• _EXERCISE_
Produce an exact copy of the data below.

• _DATA FOR THE TASK_
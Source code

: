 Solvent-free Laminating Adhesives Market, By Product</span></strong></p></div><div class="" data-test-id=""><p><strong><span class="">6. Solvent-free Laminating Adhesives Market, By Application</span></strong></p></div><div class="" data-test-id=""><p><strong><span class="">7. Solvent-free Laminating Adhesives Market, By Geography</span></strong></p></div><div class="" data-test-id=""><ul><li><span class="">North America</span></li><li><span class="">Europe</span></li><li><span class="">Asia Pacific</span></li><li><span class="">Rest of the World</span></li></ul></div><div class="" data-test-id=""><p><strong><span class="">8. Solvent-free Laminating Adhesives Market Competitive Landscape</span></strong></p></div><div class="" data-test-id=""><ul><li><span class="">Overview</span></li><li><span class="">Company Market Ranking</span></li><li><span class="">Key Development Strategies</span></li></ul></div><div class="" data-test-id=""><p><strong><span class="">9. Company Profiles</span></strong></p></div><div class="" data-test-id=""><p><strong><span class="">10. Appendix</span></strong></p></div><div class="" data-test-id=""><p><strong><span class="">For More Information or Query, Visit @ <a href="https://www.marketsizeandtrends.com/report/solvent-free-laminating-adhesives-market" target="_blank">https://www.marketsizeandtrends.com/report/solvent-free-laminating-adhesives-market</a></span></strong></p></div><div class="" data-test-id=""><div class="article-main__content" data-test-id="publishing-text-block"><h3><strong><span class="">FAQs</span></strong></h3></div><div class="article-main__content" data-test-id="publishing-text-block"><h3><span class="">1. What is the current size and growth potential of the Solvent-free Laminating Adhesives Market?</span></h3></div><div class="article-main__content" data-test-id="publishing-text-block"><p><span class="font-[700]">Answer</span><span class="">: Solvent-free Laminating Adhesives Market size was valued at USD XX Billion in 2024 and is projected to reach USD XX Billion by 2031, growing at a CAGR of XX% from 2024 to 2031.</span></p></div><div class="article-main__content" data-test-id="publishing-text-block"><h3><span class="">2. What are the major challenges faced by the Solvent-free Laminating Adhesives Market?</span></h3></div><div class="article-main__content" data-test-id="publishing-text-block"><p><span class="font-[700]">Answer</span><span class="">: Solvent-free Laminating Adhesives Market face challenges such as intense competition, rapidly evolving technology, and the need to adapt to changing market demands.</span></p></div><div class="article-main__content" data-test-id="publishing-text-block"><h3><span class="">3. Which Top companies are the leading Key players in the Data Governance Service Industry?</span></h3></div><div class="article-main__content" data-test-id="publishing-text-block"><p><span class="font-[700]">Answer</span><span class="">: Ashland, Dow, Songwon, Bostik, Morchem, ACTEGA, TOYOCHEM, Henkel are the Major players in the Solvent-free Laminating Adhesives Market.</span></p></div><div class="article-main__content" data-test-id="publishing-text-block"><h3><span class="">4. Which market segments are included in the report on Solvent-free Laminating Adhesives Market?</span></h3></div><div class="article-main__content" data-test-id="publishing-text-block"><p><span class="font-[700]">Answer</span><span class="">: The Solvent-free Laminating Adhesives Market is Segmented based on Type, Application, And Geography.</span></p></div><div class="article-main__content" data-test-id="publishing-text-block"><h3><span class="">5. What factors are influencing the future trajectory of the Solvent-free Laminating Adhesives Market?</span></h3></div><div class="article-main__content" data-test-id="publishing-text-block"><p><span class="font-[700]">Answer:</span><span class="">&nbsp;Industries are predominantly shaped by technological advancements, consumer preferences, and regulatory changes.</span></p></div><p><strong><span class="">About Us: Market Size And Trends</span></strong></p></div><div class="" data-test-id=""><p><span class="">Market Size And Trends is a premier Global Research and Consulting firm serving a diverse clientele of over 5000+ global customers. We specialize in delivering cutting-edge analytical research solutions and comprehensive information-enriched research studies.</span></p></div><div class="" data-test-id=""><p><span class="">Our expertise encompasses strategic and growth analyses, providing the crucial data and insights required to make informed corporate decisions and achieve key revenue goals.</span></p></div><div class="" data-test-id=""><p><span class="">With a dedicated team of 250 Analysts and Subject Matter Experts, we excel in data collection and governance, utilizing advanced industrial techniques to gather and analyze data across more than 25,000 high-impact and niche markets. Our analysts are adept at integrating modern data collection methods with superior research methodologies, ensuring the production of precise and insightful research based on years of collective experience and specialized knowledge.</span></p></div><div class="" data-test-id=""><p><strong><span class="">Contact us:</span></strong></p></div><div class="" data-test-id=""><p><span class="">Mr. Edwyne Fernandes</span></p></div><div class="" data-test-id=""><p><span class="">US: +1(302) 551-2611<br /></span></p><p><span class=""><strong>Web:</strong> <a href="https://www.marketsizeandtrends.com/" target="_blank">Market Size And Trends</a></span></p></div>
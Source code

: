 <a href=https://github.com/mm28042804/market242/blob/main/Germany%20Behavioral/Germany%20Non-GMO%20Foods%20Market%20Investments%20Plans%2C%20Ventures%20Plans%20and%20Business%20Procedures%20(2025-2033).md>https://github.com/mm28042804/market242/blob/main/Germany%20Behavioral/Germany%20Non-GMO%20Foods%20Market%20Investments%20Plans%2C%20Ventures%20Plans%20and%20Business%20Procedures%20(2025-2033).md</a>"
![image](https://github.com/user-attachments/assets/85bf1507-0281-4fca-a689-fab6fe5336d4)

• _THE ANSWER_
Source code

: Solvent-free Laminating Adhesives Market, By Product</span></strong></p></div><div class="" data-test-id=""><p><strong><span class="">6. Solvent-free Laminating Adhesives Market, By Application</span></strong></p></div><div class="" data-test-id=""><p><strong><span class="">7. Solvent-free Laminating Adhesives Market, By Geography</span></strong></p></div><div class="" data-test-id=""><ul><li><span class="">North America</span></li><li><span class="">Europe</span></li><li><span class="">Asia Pacific</span></li><li><span class="">Rest of the World</span></li></ul></div><div class="" data-test-id=""><p><strong><span class="">8. Solvent-free Laminating Adhesives Market Competitive Landscape</span></strong></p></div><div class="" data-test-id=""><ul><li><span class="">Overview</span></li><li><span class="">Company Market Ranking</span></li><li><span class="">Key Development Strategies</span></li></ul></div><div class="" data-test-id=""><p><strong><span class="">9. Company Profiles</span></strong></p></div><div class="" data-test-id=""><p><strong><span class="">10. Appendix</span></strong></p></div><div class="" data-test-id=""><p><strong><span class="">For More Information or Query, Visit @ <a href="https://www.marketsizeandtrends.com/report/solvent-free-laminating-adhesives-market" target="_blank">https://www.marketsizeandtrends.com/report/solvent-free-laminating-adhesives-market</a></span></strong></p></div><div class="" data-test-id=""><div class="article-main__content" data-test-id="publishing-text-block"><h3><strong><span class="">FAQs</span></strong></h3></div><div class="article-main__content" data-test-id="publishing-text-block"><h3><span class="">1. What is the current size and growth potential of the Solvent-free Laminating Adhesives Market?</span></h3></div><div class="article-main__content" data-test-id="publishing-text-block"><p><span class="font-[700]">Answer</span><span class="">: Solvent-free Laminating Adhesives Market size was valued at USD XX Billion in 2024 and is projected to reach USD XX Billion by 2031, growing at a CAGR of XX% from 2024 to 2031.</span></p></div><div class="article-main__content" data-test-id="publishing-text-block"><h3><span class="">2. What are the major challenges faced by the Solvent-free Laminating Adhesives Market?</span></h3></div><div class="article-main__content" data-test-id="publishing-text-block"><p><span class="font-[700]">Answer</span><span class="">: Solvent-free Laminating Adhesives Market face challenges such as intense competition, rapidly evolving technology, and the need to adapt to changing market demands.</span></p></div><div class="article-main__content" data-test-id="publishing-text-block"><h3><span class="">3. Which Top companies are the leading Key players in the Data Governance Service Industry?</span></h3></div><div class="article-main__content" data-test-id="publishing-text-block"><p><span class="font-[700]">Answer</span><span class="">: Ashland, Dow, Songwon, Bostik, Morchem, ACTEGA, TOYOCHEM, Henkel are the Major players in the Solvent-free Laminating Adhesives Market.</span></p></div><div class="article-main__content" data-test-id="publishing-text-block"><h3><span class="">4. Which market segments are included in the report on Solvent-free Laminating Adhesives Market?</span></h3></div><div class="article-main__content" data-test-id="publishing-text-block"><p><span class="font-[700]">Answer</span><span class="">: The Solvent-free Laminating Adhesives Market is Segmented based on Type, Application, And Geography.</span></p></div><div class="article-main__content" data-test-id="publishing-text-block"><h3><span class="">5. What factors are influencing the future trajectory of the Solvent-free Laminating Adhesives Market?</span></h3></div><div class="article-main__content" data-test-id="publishing-text-block"><p><span class="font-[700]">Answer:</span><span class="">&nbsp;Industries are predominantly shaped by technological advancements, consumer preferences, and regulatory changes.</span></p></div><p><strong><span class="">About Us: Market Size And Trends</span></strong></p></div><div class="" data-test-id=""><p><span class="">Market Size And Trends is a premier Global Research and Consulting firm serving a diverse clientele of over 5000+ global customers. We specialize in delivering cutting-edge analytical research solutions and comprehensive information-enriched research studies.</span></p></div><div class="" data-test-id=""><p><span class="">Our expertise encompasses strategic and growth analyses, providing the crucial data and insights required to make informed corporate decisions and achieve key revenue goals.</span></p></div><div class="" data-test-id=""><p><span class="">With a dedicated team of 250 Analysts and Subject Matter Experts, we excel in data collection and governance, utilizing advanced industrial techniques to gather and analyze data across more than 25,000 high-impact and niche markets. Our analysts are adept at integrating modern data collection methods with superior research methodologies, ensuring the production of precise and insightful research based on years of collective experience and specialized knowledge.</span></p></div><div class="" data-test-id=""><p><strong><span class="">Contact us:</span></strong></p></div><div class="" data-test-id=""><p><span class="">Mr. Edwyne Fernandes</span></p></div><div class="" data-test-id=""><p><span class="">US: +1(302) 551-2611<br /></span></p><p><span class=""><strong>Web:</strong> <a href="https://www.marketsizeandtrends.com/" target="_blank">Market Size And Trends</a></span></p></div>
Source code

: <a href=https://github.com/mm28042804/market242/blob/main/Germany%20Behavioral/Germany%20Non-GMO%20Foods%20Market%20Investments%20Plans%2C%20Ventures%20Plans%20and%20Business%20Procedures%20(2025-2033).md>https://github.com/mm28042804/market242/blob/main/Germany%20Behavioral/Germany%20Non-GMO%20Foods%20Market%20Investments%20Plans%2C%20Ventures%20Plans%20and%20Business%20Procedures%20(2025-2033).md</a>"
![image](https://github.com/user-attachments/assets/85bf1507-0281-4fca-a689-fab6fe5336d4)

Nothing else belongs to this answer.